On Sunday morning, the New York Times app sent out a strange, non-urgent push notification that had media professionals snarking over their coffee. Push notifications from apps are annoying, but text messages aren’t. It’s all in our heads, because they’re basically doing the same thing: interrupting our day with an important message.
— Andrew Losowsky (@losowsky) November 2, 2014
I send push notifications all the time they are just called texts though.

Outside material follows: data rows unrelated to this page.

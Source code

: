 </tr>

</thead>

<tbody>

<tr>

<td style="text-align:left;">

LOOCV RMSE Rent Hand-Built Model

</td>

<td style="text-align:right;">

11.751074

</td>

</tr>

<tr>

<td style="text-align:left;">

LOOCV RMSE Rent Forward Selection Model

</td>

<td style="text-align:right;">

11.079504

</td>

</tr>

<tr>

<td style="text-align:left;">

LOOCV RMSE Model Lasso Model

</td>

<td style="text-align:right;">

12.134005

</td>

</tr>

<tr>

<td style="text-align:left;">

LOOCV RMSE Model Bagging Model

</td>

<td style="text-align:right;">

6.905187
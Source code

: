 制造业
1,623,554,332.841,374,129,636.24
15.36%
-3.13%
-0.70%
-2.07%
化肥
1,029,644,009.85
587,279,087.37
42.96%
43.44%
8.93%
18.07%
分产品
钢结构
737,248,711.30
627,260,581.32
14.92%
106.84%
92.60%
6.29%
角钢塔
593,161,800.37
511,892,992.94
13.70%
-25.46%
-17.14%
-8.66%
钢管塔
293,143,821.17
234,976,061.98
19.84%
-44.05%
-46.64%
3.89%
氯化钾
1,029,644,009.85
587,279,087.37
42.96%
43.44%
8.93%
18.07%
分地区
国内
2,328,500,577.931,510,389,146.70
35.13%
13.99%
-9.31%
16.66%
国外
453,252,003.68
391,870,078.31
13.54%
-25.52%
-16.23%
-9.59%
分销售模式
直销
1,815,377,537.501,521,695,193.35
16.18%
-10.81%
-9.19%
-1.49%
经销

— Margarita Noriega (@margarita) November 2, 2014
Digiday reported that more organizations are flocking to messaging apps to solve that problem. NowThis has been on Snapchat for over a year. And they didn’t stop there. Lucia Moses writes:
NowThis has been using Snapchat for over a year. Its most recent foray into the messaging world has been with 7-month-old Yo!, which serves the simple purpose of sending two-character messages. Recently, Yo! claimed 150,000 daily active user. And because links can be sent in the app, interest from publishers from The Wall Street Journal to BuzzFeed has been high. In the first day of using it in August, NowThis saw a 4,000 percent growth in Yo! subscribers.
NowThis has also had success on one-to-one mobile messaging app Kik. Getting in early has its rewards; NowThis has 200,000 followers on Kik, more than its Twitter base of 139,000. NowThis also was early in adapting Snapchat, which lets users share temporary photos and short videos.
The BBC, too, recently got in on the action with WhatsApp and their coverage of the Ebola epidemic in West Africa. It makes sense: You can share links, users already have it downloaded and it’s pretty much free to get your word out.
All the cool kids are on Snapchat; someone should break the news to The Grey Lady.